-- INFORMATION GIVEN follows --

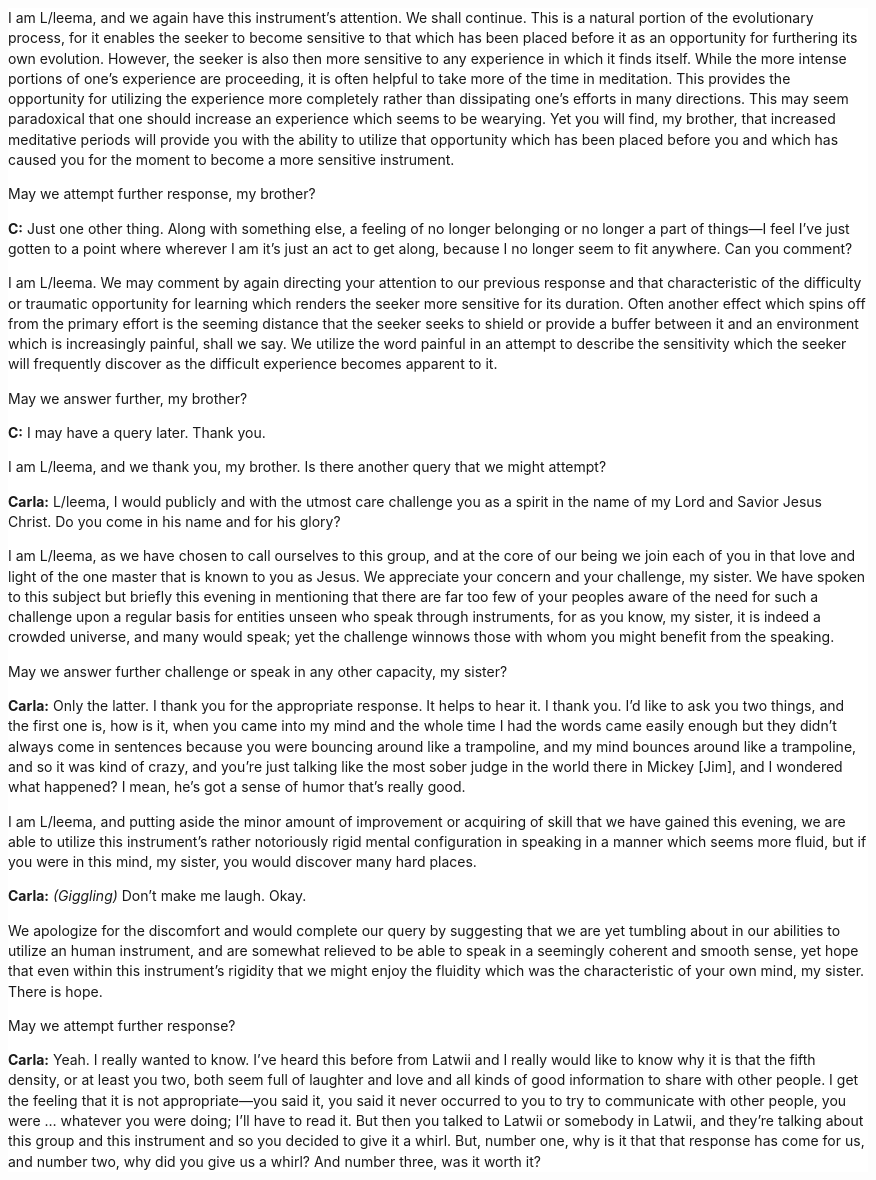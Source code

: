 <p>I am L/leema, and we again have this instrument’s attention. We shall continue. This is a natural portion of the evolutionary process, for it enables the seeker to become sensitive to that which has been placed before it as an opportunity for furthering its own evolution. However, the seeker is also then more sensitive to any experience in which it finds itself. While the more intense portions of one’s experience are proceeding, it is often helpful to take more of the time in meditation. This provides the opportunity for utilizing the experience more completely rather than dissipating one’s efforts in many directions. This may seem paradoxical that one should increase an experience which seems to be wearying. Yet you will find, my brother, that increased meditative periods will provide you with the ability to utilize that opportunity which has been placed before you and which has caused you for the moment to become a more sensitive instrument.</p>
<p>May we attempt further response, my brother?</p>
<p><strong>C:</strong> Just one other thing. Along with something else, a feeling of no longer belonging or no longer a part of things—I feel I’ve just gotten to a point where wherever I am it’s just an act to get along, because I no longer seem to fit anywhere. Can you comment?</p>
<p>I am L/leema. We may comment by again directing your attention to our previous response and that characteristic of the difficulty or traumatic opportunity for learning which renders the seeker more sensitive for its duration. Often another effect which spins off from the primary effort is the seeming distance that the seeker seeks to shield or provide a buffer between it and an environment which is increasingly painful, shall we say. We utilize the word painful in an attempt to describe the sensitivity which the seeker will frequently discover as the difficult experience becomes apparent to it.</p>
<p>May we answer further, my brother?</p>
<p><strong>C:</strong> I may have a query later. Thank you.</p>
<p>I am L/leema, and we thank you, my brother. Is there another query that we might attempt?</p>
<p><strong>Carla:</strong> L/leema, I would publicly and with the utmost care challenge you as a spirit in the name of my Lord and Savior Jesus Christ. Do you come in his name and for his glory?</p>
<p>I am L/leema, as we have chosen to call ourselves to this group, and at the core of our being we join each of you in that love and light of the one master that is known to you as Jesus. We appreciate your concern and your challenge, my sister. We have spoken to this subject but briefly this evening in mentioning that there are far too few of your peoples aware of the need for such a challenge upon a regular basis for entities unseen who speak through instruments, for as you know, my sister, it is indeed a crowded universe, and many would speak; yet the challenge winnows those with whom you might benefit from the speaking.</p>
<p>May we answer further challenge or speak in any other capacity, my sister?</p>
<p><strong>Carla:</strong> Only the latter. I thank you for the appropriate response. It helps to hear it. I thank you. I’d like to ask you two things, and the first one is, how is it, when you came into my mind and the whole time I had the words came easily enough but they didn’t always come in sentences because you were bouncing around like a trampoline, and my mind bounces around like a trampoline, and so it was kind of crazy, and you’re just talking like the most sober judge in the world there in Mickey [Jim], and I wondered what happened? I mean, he’s got a sense of humor that’s really good.</p>
<p>I am L/leema, and putting aside the minor amount of improvement or acquiring of skill that we have gained this evening, we are able to utilize this instrument’s rather notoriously rigid mental configuration in speaking in a manner which seems more fluid, but if you were in this mind, my sister, you would discover many hard places.</p>
<p><strong>Carla:</strong> <em>(Giggling)</em> Don’t make me laugh. Okay.</p>
<p>We apologize for the discomfort and would complete our query by suggesting that we are yet tumbling about in our abilities to utilize an human instrument, and are somewhat relieved to be able to speak in a seemingly coherent and smooth sense, yet hope that even within this instrument’s rigidity that we might enjoy the fluidity which was the characteristic of your own mind, my sister. There is hope.</p>
<p>May we attempt further response?</p>
<p><strong>Carla:</strong> Yeah. I really wanted to know. I’ve heard this before from Latwii and I really would like to know why it is that the fifth density, or at least you two, both seem full of laughter and love and all kinds of good information to share with other people. I get the feeling that it is not appropriate—you said it, you said it never occurred to you to try to communicate with other people, you were … whatever you were doing; I’ll have to read it. But then you talked to Latwii or somebody in Latwii, and they’re talking about this group and this instrument and so you decided to give it a whirl. But, number one, why is it that that response has come for us, and number two, why did you give us a whirl? And number three, was it worth it?</p>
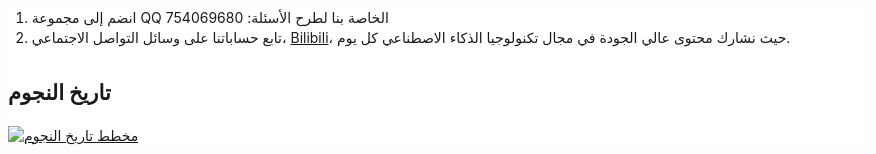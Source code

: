 1. انضم إلى مجموعة QQ الخاصة بنا لطرح الأسئلة: 754069680
2. تابع حساباتنا على وسائل التواصل الاجتماعي، [Bilibili](https://space.bilibili.com/242124650)، حيث نشارك محتوى عالي الجودة في مجال تكنولوجيا الذكاء الاصطناعي كل يوم.

## تاريخ النجوم

[![مخطط تاريخ النجوم](https://api.star-history.com/svg?repos=KrillinAI/KrillinAI&type=Date)](https://star-history.com/#KrillinAI/KrillinAI&Date)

-- INFORMATION GIVEN concluded --

Copy range, inclusive: the line holding "<p>I am L/leema, and we thank" to the line holding "<p>May we answer further challenge". Reproduce exactly those lines of the records above and no others.

### EXERCISE SOLUTION
<p>I am L/leema, and we thank you, my brother. Is there another query that we might attempt?</p>
<p><strong>Carla:</strong> L/leema, I would publicly and with the utmost care challenge you as a spirit in the name of my Lord and Savior Jesus Christ. Do you come in his name and for his glory?</p>
<p>I am L/leema, as we have chosen to call ourselves to this group, and at the core of our being we join each of you in that love and light of the one master that is known to you as Jesus. We appreciate your concern and your challenge, my sister. We have spoken to this subject but briefly this evening in mentioning that there are far too few of your peoples aware of the need for such a challenge upon a regular basis for entities unseen who speak through instruments, for as you know, my sister, it is indeed a crowded universe, and many would speak; yet the challenge winnows those with whom you might benefit from the speaking.</p>
<p>May we answer further challenge or speak in any other capacity, my sister?</p>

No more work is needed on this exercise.